Radical Road – Photo by Ulli Diemer

Remembering Lissa Donner

February 19, 1955 - November 8, 2017


Lissa Donner died on November 8. I hadn’t seen her in a long time, but even so hearing of her death, at the relatively young age of 62, comes as a shock.

Lissa and I were close for a while, back in the 1970s: two youthful radicals trying to navigate a personal and political relationship during a turbulent time, a time that feels like – and now truly is – a lifetime ago.

After I heard of her death, I pulled out the letters we’d exchanged, and re-read them: well over 100 pages, many of them in her atrocious handwriting, some of the later ones blessedly typewritten. (My handwriting was admittedly even worse than hers, but I had a typewriter.)

We were often in different cities: I was in Toronto; she was, at various times, in Ottawa, Winnipeg, and Kitchener, as well as sometimes in Toronto.
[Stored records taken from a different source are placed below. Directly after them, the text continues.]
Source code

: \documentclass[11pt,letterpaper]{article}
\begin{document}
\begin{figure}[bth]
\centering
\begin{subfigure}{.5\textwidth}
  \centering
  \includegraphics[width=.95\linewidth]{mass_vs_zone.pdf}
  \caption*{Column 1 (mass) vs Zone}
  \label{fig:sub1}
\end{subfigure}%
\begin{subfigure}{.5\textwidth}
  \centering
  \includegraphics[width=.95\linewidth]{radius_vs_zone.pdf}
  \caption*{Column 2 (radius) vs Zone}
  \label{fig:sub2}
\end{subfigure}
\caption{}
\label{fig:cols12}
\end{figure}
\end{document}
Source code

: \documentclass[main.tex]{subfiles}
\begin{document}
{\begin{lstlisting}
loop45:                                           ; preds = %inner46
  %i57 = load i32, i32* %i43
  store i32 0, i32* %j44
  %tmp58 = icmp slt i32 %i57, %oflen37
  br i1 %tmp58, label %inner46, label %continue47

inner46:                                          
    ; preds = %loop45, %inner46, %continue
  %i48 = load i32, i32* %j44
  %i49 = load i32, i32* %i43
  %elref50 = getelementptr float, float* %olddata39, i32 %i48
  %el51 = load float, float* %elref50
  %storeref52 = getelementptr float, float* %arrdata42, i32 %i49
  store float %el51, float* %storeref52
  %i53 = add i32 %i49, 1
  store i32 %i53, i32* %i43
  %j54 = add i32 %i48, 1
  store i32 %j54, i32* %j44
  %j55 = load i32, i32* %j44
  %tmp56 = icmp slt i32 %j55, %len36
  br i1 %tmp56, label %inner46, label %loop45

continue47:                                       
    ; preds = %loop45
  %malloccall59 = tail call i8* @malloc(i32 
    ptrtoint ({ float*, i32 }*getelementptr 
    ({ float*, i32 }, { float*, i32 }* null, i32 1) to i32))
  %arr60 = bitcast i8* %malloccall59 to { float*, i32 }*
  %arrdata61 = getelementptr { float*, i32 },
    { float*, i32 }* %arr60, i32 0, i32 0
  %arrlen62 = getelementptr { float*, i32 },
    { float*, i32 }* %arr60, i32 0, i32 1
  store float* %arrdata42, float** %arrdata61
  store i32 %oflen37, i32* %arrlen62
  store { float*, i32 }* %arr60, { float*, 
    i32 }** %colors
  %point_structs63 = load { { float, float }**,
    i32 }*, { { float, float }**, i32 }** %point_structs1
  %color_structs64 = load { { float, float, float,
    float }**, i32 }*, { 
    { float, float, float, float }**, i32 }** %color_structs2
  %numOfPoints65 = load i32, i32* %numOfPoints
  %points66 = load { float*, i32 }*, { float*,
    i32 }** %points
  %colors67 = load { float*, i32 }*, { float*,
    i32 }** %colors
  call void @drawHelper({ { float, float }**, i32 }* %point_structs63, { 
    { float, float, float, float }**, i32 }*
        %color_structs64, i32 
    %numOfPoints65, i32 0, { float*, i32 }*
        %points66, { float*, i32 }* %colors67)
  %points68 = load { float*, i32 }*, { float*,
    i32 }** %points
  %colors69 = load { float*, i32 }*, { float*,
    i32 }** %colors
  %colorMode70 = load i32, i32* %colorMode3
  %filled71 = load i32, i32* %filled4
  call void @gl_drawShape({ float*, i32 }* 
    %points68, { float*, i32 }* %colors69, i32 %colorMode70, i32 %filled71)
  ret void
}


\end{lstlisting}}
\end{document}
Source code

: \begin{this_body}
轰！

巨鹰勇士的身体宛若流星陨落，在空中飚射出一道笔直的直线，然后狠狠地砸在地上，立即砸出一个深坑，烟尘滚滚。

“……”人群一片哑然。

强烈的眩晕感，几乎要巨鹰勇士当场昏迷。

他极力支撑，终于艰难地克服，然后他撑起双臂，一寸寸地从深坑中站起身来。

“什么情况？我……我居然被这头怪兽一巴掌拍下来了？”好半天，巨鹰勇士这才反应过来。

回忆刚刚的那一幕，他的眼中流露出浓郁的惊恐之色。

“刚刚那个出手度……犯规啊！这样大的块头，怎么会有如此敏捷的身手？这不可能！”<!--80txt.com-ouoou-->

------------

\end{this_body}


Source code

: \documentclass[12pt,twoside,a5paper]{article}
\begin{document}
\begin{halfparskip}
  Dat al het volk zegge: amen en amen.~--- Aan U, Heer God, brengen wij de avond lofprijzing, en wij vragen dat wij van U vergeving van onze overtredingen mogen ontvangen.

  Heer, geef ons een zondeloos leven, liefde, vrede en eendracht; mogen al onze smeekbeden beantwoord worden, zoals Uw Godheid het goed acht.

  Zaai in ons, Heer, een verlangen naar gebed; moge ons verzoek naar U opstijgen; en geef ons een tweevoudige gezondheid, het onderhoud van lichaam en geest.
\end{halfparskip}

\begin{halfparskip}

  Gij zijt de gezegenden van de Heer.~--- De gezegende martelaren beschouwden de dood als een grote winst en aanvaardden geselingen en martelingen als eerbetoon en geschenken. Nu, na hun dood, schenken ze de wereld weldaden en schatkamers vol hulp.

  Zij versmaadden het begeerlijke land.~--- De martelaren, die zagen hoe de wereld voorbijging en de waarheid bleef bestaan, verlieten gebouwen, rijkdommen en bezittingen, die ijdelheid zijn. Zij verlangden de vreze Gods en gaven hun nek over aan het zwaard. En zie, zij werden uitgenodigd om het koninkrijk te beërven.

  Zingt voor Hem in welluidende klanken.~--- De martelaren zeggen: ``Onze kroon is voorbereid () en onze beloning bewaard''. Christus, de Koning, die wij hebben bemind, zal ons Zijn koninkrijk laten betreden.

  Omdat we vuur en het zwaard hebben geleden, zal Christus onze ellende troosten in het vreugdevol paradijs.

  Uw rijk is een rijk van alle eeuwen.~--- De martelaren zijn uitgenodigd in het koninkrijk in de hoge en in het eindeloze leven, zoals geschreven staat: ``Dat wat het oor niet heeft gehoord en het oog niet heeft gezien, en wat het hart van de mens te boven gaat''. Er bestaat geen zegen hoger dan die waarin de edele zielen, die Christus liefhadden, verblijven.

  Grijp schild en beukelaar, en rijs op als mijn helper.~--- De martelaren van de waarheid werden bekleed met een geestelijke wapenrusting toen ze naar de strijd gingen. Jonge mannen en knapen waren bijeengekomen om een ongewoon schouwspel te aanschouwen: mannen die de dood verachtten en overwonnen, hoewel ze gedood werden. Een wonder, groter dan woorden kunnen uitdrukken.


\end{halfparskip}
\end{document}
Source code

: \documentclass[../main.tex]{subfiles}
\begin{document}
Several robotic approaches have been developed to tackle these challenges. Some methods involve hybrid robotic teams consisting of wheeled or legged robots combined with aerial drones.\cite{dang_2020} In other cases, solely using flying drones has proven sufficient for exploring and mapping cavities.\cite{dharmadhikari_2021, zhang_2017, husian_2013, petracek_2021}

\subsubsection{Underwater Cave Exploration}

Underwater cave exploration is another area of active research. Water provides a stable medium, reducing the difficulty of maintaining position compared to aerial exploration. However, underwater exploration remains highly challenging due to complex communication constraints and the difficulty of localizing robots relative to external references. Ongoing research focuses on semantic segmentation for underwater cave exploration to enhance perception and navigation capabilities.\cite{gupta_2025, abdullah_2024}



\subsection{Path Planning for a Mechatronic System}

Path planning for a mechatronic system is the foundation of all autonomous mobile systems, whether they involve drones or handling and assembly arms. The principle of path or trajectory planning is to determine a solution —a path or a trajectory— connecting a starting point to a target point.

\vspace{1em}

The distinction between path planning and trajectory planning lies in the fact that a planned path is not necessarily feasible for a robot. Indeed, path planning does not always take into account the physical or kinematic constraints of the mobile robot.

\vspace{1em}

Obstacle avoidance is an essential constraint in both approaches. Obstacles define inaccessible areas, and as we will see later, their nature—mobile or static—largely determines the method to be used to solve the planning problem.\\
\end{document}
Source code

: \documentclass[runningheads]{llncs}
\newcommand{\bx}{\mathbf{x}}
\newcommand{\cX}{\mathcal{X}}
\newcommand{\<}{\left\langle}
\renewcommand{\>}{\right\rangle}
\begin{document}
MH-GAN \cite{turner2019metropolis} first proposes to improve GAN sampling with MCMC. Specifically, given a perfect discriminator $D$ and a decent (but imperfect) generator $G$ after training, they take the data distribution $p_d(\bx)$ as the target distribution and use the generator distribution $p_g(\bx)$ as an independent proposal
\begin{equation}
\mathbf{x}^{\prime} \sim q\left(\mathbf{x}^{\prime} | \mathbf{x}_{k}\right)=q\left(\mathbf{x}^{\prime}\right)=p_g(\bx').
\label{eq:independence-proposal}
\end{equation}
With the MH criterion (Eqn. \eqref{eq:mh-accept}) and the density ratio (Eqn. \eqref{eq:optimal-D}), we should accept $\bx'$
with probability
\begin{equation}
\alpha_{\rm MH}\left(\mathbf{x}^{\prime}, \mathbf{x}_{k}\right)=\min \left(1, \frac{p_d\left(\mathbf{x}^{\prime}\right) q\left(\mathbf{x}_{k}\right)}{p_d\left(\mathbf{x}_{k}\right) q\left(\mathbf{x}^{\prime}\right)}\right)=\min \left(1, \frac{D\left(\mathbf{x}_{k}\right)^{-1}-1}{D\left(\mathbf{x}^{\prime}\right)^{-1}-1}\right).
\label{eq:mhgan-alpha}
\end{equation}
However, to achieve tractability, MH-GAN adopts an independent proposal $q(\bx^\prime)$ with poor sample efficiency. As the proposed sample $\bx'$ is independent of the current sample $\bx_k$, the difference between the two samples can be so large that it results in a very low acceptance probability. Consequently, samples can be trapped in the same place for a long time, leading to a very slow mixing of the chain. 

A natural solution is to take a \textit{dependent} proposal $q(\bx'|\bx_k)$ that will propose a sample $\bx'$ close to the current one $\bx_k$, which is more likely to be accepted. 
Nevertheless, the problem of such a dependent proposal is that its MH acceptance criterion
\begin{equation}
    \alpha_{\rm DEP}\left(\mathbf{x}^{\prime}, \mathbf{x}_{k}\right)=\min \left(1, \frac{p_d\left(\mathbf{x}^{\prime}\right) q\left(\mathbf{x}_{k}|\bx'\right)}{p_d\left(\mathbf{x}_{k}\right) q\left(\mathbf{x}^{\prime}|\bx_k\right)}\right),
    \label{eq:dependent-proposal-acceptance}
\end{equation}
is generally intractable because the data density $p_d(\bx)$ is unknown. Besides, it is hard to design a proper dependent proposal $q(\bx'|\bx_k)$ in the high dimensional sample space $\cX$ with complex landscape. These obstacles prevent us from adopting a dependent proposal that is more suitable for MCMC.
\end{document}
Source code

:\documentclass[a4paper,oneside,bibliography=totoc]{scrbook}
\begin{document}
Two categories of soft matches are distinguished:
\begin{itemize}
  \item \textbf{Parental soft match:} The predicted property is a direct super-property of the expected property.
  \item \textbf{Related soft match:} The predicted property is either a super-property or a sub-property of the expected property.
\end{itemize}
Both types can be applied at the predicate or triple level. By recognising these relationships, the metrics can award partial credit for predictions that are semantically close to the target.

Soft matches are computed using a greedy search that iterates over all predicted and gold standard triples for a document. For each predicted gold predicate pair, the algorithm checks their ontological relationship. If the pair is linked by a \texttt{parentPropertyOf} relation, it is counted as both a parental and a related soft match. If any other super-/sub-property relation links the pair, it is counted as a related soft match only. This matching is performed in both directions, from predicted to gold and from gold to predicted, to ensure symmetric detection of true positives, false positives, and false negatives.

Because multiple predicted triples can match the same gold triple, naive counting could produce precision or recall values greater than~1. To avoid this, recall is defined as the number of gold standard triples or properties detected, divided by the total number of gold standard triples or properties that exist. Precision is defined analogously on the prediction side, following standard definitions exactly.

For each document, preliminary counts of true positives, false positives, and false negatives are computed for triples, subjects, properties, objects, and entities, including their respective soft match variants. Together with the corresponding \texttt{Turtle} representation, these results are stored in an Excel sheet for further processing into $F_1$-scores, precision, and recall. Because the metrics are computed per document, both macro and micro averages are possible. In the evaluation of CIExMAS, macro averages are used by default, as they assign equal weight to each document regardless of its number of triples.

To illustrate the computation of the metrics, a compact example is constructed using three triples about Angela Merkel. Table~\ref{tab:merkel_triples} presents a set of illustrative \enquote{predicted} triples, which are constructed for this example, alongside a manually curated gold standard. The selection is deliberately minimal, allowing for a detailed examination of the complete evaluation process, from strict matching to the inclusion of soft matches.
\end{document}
A month or more would go by without us seeing each other, and long-distance phone calls were prohibitively expensive, so many letters went back and forth.

Those were the days when one wrote a letter – yes, on paper – put it in an envelope, put a postage stamp on the envelope, and dropped it in a mailbox. A day or two later, Canada Post would deliver the letter to its destination. One or two of Lissa’s letters come with a P.S. apologizing for a delay in sending it, the delay being caused by the fact that she didn’t have any stamps. In another letter, she explains that she’d been delayed in finishing the letter because she’d run out of paper. It was not unusual for her to write a 10- or 15-page letter, so having enough paper on hand was important. In one letter she said (on page 11) “I think I’ll start a diary, so I can write you letters instead of books.” But I don’t think she did, and I’m glad.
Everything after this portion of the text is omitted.